Covariance Formula
Reference for covariance Cov(X,Y) = E[(X-μx)(Y-μy)].
Explains positive, negative, and zero covariance with examples for portfolio analysis and data science.
The Formula
Covariance measures the direction of the relationship between two variables. A positive value means they tend to increase together.
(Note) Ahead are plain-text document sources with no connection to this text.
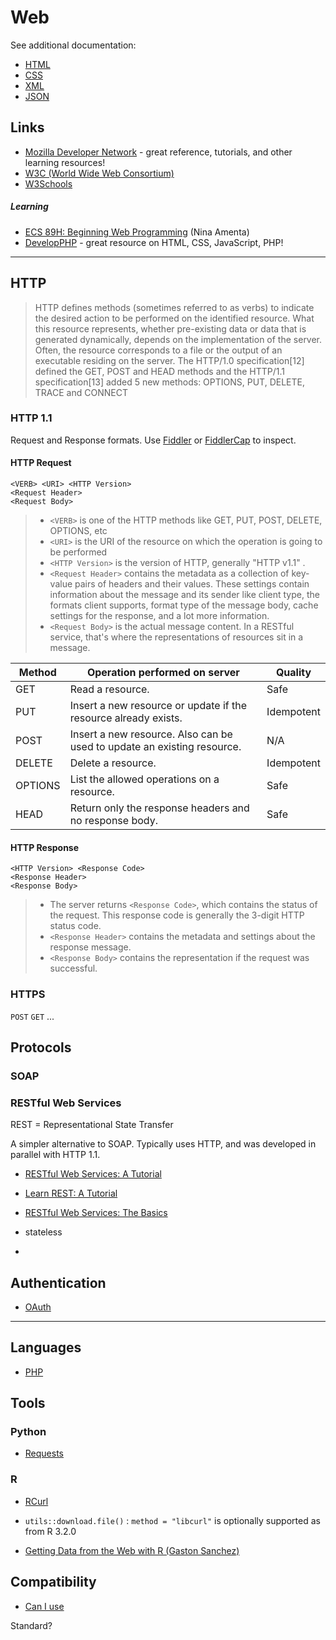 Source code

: # Web


See additional documentation:

* [HTML](html)
* [CSS](css)
* [XML](etc/xml.md)
* [JSON](javascript/json.md)


## Links

* [Mozilla Developer Network](https://developer.mozilla.org/en-US/) - great reference, tutorials, and other learning resources!
* [W3C (World Wide Web Consortium)](http://www.w3.org/)
* [W3Schools](http://www.w3schools.com/)

##### Learning

* [ECS 89H: Beginning Web Programming](http://web.cs.ucdavis.edu/~amenta/s15/ecs89h) (Nina Amenta)
* [DevelopPHP](https://www.developphp.com/) - great resource on HTML, CSS, JavaScript, PHP!


---

## HTTP

> HTTP defines methods (sometimes referred to as verbs) to indicate the desired action to be performed on the identified resource. What this resource represents, whether pre-existing data or data that is generated dynamically, depends on the implementation of the server. Often, the resource corresponds to a file or the output of an executable residing on the server. The HTTP/1.0 specification[12] defined the GET, POST and HEAD methods and the HTTP/1.1 specification[13] added 5 new methods: OPTIONS, PUT, DELETE, TRACE and CONNECT


### HTTP 1.1

Request and Response formats. Use [Fiddler](http://www.telerik.com/download/fiddler) or [FiddlerCap](http://www.telerik.com/fiddler/fiddlercap) to inspect.


#### HTTP Request

```
<VERB> <URI> <HTTP Version>
<Request Header>
<Request Body>
```

> - `<VERB>` is one of the HTTP methods like GET, PUT, POST, DELETE, OPTIONS, etc
> - `<URI>` is the URI of the resource on which the operation is going to be performed
> - `<HTTP Version>` is the version of HTTP, generally "HTTP v1.1" .
> - `<Request Header>` contains the metadata as a collection of key-value pairs of headers and their values. These settings contain information about the message and its sender like client type, the formats client supports, format type of the message body, cache settings for the response, and a lot more information.
> - `<Request Body>` is the actual message content. In a RESTful service, that's where the representations of resources sit in a message.



Method | Operation performed on server | Quality
-------|-------------------------------|--------
GET | Read a resource. | Safe
PUT | Insert a new resource or update if the resource already exists. | Idempotent
POST | Insert a new resource. Also can be used to update an existing resource. | N/A
DELETE | Delete a resource. | Idempotent
OPTIONS | List the allowed operations on a resource. | Safe
HEAD | Return only the response headers and no response body. | Safe

#### HTTP Response

```
<HTTP Version> <Response Code>
<Response Header>
<Response Body>
```

> - The server returns `<Response Code>`, which contains the status of the request. This response code is generally the 3-digit HTTP status code.
> - `<Response Header>` contains the metadata and settings about the response message.
> - `<Response Body>` contains the representation if the request was successful.

### HTTPS



`POST` `GET` ...

## Protocols

### SOAP

### RESTful Web Services

REST = Representational State Transfer

A simpler alternative to SOAP. Typically uses HTTP, and was developed in parallel with HTTP 1.1.

* [RESTful Web Services: A Tutorial](http://www.drdobbs.com/web-development/restful-web-services-a-tutorial/240169069)
* [Learn REST: A Tutorial](http://rest.elkstein.org/)
* [RESTful Web Services: The Basics](http://www.ibm.com/developerworks/library/ws-restful/)



* stateless
* 

## Authentication

* [OAuth](http://oauth.net)





***

## Languages

* [PHP](https://php.net)


## Tools

### Python

* [Requests](http://python-requests.org)

### R

* [RCurl](http://www.omegahat.org/RCurl)
* `utils::download.file()` : `method = "libcurl"` is optionally supported as from R 3.2.0

* [Getting Data from the Web with R (Gaston Sanchez)](http://gastonsanchez.com/work/webdata)

## Compatibility

* [Can I use](http://caniuse.com/#home)

Standard?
A negative value means one increases as the other decreases.
Variables
| Symbol | Meaning |
|---|---|
| Cov(X, Y) | Covariance between variables X and Y |
| xᵢ, yᵢ | Individual data points |
| x̄, ȳ | Mean (average) of X and Y |
| n | Number of data points |
Example 1
Find covariance for X = {1, 2, 3} and Y = {2, 4, 5}
x̄ = (1+2+3)/3 = 2, ȳ = (2+4+5)/3 = 3.67
Σ(xᵢ - x̄)(yᵢ - ȳ) = (1-2)(2-3.67) + (2-2)(4-3.67) + (3-2)(5-3.67)
= (-1)(-1.67) + (0)(0.33) + (1)(1.33) = 1.67 + 0 + 1.33 = 3.0
Cov(X,Y) = 3.0 / (3-1) = 1.5 (positive — they increase together)
Interpreting Covariance
- Cov > 0: Variables tend to move in the same direction
- Cov < 0: Variables tend to move in opposite directions
- Cov ≈ 0: No clear linear relationship
When to Use It
Use covariance when:
- Building an investment portfolio (diversification analysis)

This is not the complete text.